- A major technical trade barrier to the UAE removed.
- Improved market access for beef and sheep meat worth up to $60 million annually.
- Will give industry more flexibility when sending Australia’s premium products overseas.
A major technical barrier to trade that is estimated to have cost industry up to $60 million per year has been lifted in the United Arab Emirates (UAE), through the extension of the accepted shelf life for Australian vacuum-packed beef and sheep meat.
Deputy Prime Minister and Minister for Agriculture and Water Resources, Barnaby Joyce, welcomed this breakthrough as an excellent result for Australian farmers, exporters and the entire industry. Michael McCormack, Minister for Small Business and Member for Riverina, also saw it as a great result for the Riverina region, home to highly-regarded beef and sheep abattoirs.

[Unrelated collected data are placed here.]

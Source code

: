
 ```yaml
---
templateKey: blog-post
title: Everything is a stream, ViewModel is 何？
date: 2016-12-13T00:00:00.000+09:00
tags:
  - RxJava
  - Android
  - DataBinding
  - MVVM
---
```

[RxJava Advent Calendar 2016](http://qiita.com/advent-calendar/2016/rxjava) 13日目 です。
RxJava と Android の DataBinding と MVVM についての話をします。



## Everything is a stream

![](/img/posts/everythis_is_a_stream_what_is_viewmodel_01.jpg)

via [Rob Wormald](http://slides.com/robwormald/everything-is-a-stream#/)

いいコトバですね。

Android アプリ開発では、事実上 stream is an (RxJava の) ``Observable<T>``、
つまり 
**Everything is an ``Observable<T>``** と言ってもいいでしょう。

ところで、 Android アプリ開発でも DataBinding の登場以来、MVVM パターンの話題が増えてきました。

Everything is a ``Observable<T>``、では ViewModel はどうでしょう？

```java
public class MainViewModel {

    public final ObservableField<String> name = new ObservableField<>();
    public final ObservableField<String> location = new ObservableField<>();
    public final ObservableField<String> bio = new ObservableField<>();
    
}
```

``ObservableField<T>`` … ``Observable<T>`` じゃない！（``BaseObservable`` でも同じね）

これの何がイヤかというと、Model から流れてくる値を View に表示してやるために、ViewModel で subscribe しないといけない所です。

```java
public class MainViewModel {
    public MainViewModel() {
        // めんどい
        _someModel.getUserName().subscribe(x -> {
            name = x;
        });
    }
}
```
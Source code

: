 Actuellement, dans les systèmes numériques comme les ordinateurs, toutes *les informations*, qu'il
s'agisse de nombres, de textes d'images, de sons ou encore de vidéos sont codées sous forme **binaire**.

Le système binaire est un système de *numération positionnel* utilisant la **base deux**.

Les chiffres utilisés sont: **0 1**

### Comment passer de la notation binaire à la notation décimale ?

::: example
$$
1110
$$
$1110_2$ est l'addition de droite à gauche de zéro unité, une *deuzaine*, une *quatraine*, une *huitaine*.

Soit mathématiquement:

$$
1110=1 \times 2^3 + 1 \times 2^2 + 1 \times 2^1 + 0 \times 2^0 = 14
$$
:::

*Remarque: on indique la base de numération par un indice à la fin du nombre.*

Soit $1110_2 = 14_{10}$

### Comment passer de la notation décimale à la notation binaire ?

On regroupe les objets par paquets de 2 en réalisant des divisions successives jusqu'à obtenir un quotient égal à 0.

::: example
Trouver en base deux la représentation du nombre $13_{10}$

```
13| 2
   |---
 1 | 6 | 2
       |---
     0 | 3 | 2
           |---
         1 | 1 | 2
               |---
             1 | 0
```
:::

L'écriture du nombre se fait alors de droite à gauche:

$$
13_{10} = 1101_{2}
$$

Mr Joyce said The Nationals, as a part of the Coalition government, would continue to champion more and expanded global trade opportunities as a key plank in making agriculture more profitable.
“The UAE is Australia’s biggest market in the Middle East for agricultural exports, with sheep meat and beef worth $295.8 million to our bottom line,” Minister Joyce said.

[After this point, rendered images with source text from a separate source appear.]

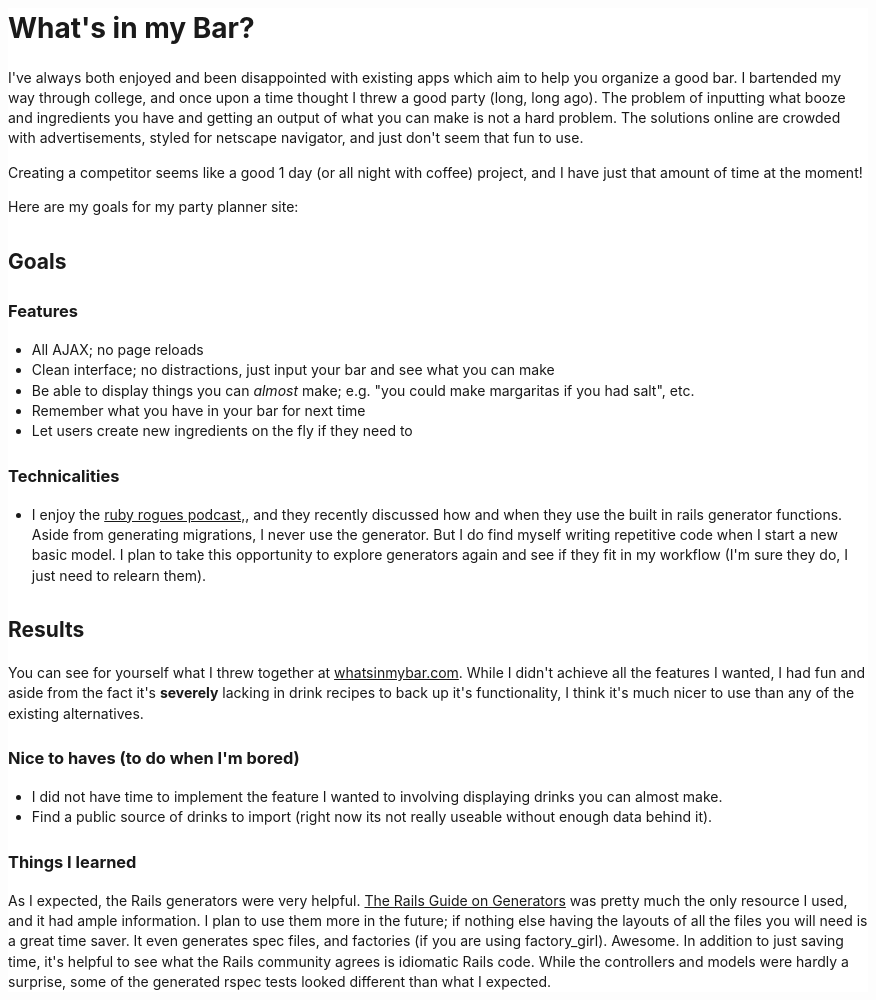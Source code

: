 # What's in my Bar?

I've always both enjoyed and been disappointed with existing apps which aim to help you organize a good bar.  I bartended my way through college, and once upon a time thought I threw a good party (long, long ago).  The problem of inputting what booze and ingredients you have and getting an output of what you can make is not a hard problem.  The solutions online are crowded with advertisements, styled for netscape navigator, and just don't seem that fun to use.

Creating a competitor seems like a good 1 day (or all night with coffee) project, and I have just that amount of time at the moment!  

Here are my goals for my party planner site:

## Goals

### Features
* All AJAX; no page reloads
* Clean interface; no distractions, just input your bar and see what you can make
* Be able to display things you can *almost* make; e.g. "you could make margaritas if you had salt", etc.
* Remember what you have in your bar for next time
* Let users create new ingredients on the fly if they need to

### Technicalities
* I enjoy the [ruby rogues podcast,](http://rubyrogues.com), and they recently discussed how and when they use the built in rails generator functions. Aside from generating migrations, I never use the generator.  But I do find myself writing repetitive code when I start a new basic model.  I plan to take this opportunity to explore generators again and see if they fit in my workflow (I'm sure they do, I just need to relearn them).  

## Results  

You can see for yourself what I threw together at [whatsinmybar.com](http://whatsinmybar.com).  While I didn't achieve all the features I wanted, I had fun and aside from the fact it's **severely** lacking in drink recipes to back up it's functionality, I think it's much nicer to use than any of the existing alternatives.  

### Nice to haves (to do when I'm bored)  
* I did not have time to implement the feature I wanted to involving displaying drinks you can almost make.  
* Find a public source of drinks to import (right now its not really useable without enough data behind it).  

### Things I learned
As I expected, the Rails generators were very helpful.  [The Rails Guide on Generators](http://guides.rubyonrails.org/generators.html) was pretty much the only resource I used, and it had ample information.  I plan to use them more in the future; if nothing else having the layouts of all the files you will need is a great time saver.  It even generates spec files, and factories (if you are using factory_girl).  Awesome.  In addition to just saving time, it's helpful to see what the Rails community agrees is idiomatic Rails code.  While the controllers and models were hardly a surprise, some of the generated rspec tests looked different than what I expected. 
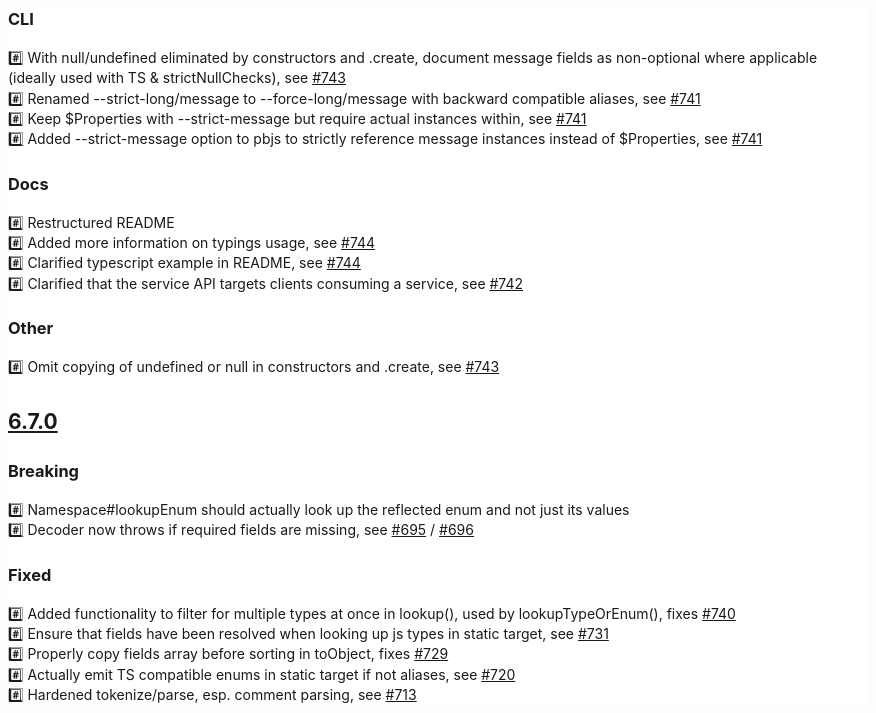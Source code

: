 ### CLI
[:hash:](https://github.com/protobufjs/protobuf.js/commit/bed514290c105c3b606f760f2abba80510721c77) With null/undefined eliminated by constructors and .create, document message fields as non-optional where applicable (ideally used with TS & strictNullChecks), see [#743](https://github.com/protobufjs/protobuf.js/issues/743)<br />
[:hash:](https://github.com/protobufjs/protobuf.js/commit/007b2329842679ddf994df7ec0f9c70e73ee3caf) Renamed --strict-long/message to --force-long/message with backward compatible aliases, see [#741](https://github.com/protobufjs/protobuf.js/issues/741)<br />
[:hash:](https://github.com/protobufjs/protobuf.js/commit/6aae71f75e82ffd899869b0c952daf98991421b8) Keep $Properties with --strict-message but require actual instances within, see [#741](https://github.com/protobufjs/protobuf.js/issues/741)<br />
[:hash:](https://github.com/protobufjs/protobuf.js/commit/c812cef0eff26998f14c9d58d4486464ad7b2bbc) Added --strict-message option to pbjs to strictly reference message instances instead of $Properties, see [#741](https://github.com/protobufjs/protobuf.js/issues/741)<br />

### Docs
[:hash:](https://github.com/protobufjs/protobuf.js/commit/412407de9afb7ec3a999c4c9a3a1f388f971fce7) Restructured README<br />
[:hash:](https://github.com/protobufjs/protobuf.js/commit/1c4d9d7f024bfa096ddc24aabbdf39211ed8637a) Added more information on typings usage, see [#744](https://github.com/protobufjs/protobuf.js/issues/744)<br />
[:hash:](https://github.com/protobufjs/protobuf.js/commit/602065e16862751c515c2f3391ee8b880e8140b1) Clarified typescript example in README, see [#744](https://github.com/protobufjs/protobuf.js/issues/744)<br />
[:hash:](https://github.com/protobufjs/protobuf.js/commit/79d0ba2cc71a156910a9d937683af164df694f08) Clarified that the service API targets clients consuming a service, see [#742](https://github.com/protobufjs/protobuf.js/issues/742)<br />

### Other
[:hash:](https://github.com/protobufjs/protobuf.js/commit/a66f76452ba050088efd1aaebf3c503a55e6287c) Omit copying of undefined or null in constructors and .create, see [#743](https://github.com/protobufjs/protobuf.js/issues/743)<br />

## [6.7.0](https://github.com/protobufjs/protobuf.js/releases/tag/6.7.0)

### Breaking
[:hash:](https://github.com/protobufjs/protobuf.js/commit/9c1bbf10e445c3495b23a354f9cbee951b4b20f0) Namespace#lookupEnum should actually look up the reflected enum and not just its values<br />
[:hash:](https://github.com/protobufjs/protobuf.js/commit/44a8d3af5da578c2e6bbe0a1b948d469bbe27ca1) Decoder now throws if required fields are missing, see [#695](https://github.com/protobufjs/protobuf.js/issues/695) / [#696](https://github.com/protobufjs/protobuf.js/issues/696)<br />

### Fixed
[:hash:](https://github.com/protobufjs/protobuf.js/commit/d1e3122e326480fdd44e96afd76ee72e9744b246) Added functionality to filter for multiple types at once in lookup(), used by lookupTypeOrEnum(), fixes [#740](https://github.com/protobufjs/protobuf.js/issues/740)<br />
[:hash:](https://github.com/protobufjs/protobuf.js/commit/8aa21268aa5e0f568cb39e99a83b99ccb4084381) Ensure that fields have been resolved when looking up js types in static target, see [#731](https://github.com/protobufjs/protobuf.js/issues/731)<br />
[:hash:](https://github.com/protobufjs/protobuf.js/commit/f755d36829b9f1effd7960fab3a86a141aeb9fea) Properly copy fields array before sorting in toObject, fixes [#729](https://github.com/protobufjs/protobuf.js/issues/729)<br />
[:hash:](https://github.com/protobufjs/protobuf.js/commit/a06691f5b87f7e90fed0115b78ce6febc4479206) Actually emit TS compatible enums in static target if not aliases, see [#720](https://github.com/protobufjs/protobuf.js/issues/720)<br />
[:hash:](https://github.com/protobufjs/protobuf.js/commit/b01bb58dec92ebf6950846d9b8d8e3df5442b15d) Hardened tokenize/parse, esp. comment parsing, see [#713](https://github.com/protobufjs/protobuf.js/issues/713)<br />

“The increased shelf life, from 90 days to 120 for vacuum-packed beef meat and from 70 days to 90 days for sheep meat, will give the industry more flexibility, drive down freight costs and increase demand when sending Australia’s premium products overseas.
“The Coalition Government has been working with industry, particularly Meat and Livestock Australia, to advocate for an increased shelf life for meat by providing the commercial and scientific justification to satisfy the UAE.
“This is another in a long line of market access wins for Australia.
“The UAE is a sophisticated importer and re-exporter of food products and a food distribution hub for other markets in the region.
“Shelf life remains a trade barrier in other Middle East countries, with a total cost to industry of up to $86 million each year.
“We will use the UAE’s leadership and reputation to push for change in shelf life in other countries in the region”.
Member for Riverina, Michael McCormack, said the Coalition Government is doing all it can to drive profits back through the farm-gate, on the back of the opportunities presented by trade deals and market access gains we have secured.
"Australia produces some of the world's best agricultural goods, which has helped us maintain a significant share of valuable import markets like the UAE, and ensures stronger farm-gate returns for our farmers,” Mr McCormack said.
“This is a real breakthrough for small business, for farmers and livestock producers in the Riverina and other regions of the country, with NSW alone exporting $349 million worth of fresh, chilled and frozen lamb in 2016, and one I’m pleased the Coalition Government has had a role in this process.”
The Coalition Government invested $30.8 million in the Agricultural Competitiveness White Paper to improve access to premium markets.
This included five new agricultural counsellors, including one in Saudi Arabia, to give Australian producers better access to premium overseas markets, tackle technical barriers to trade and expand into emerging markets while maintaining and strengthening Australia’s position in existing markets.
- In the agriculture portfolio since January 2016, more than 40 key market access gains or restorations of markets have been achieved, and more than 45 key market access improvements or actions to maintain market access.
- Key trade and market access achievements are listed at agriculture.gov.au/market-access-trade/agricultural-trade-matters/achievements.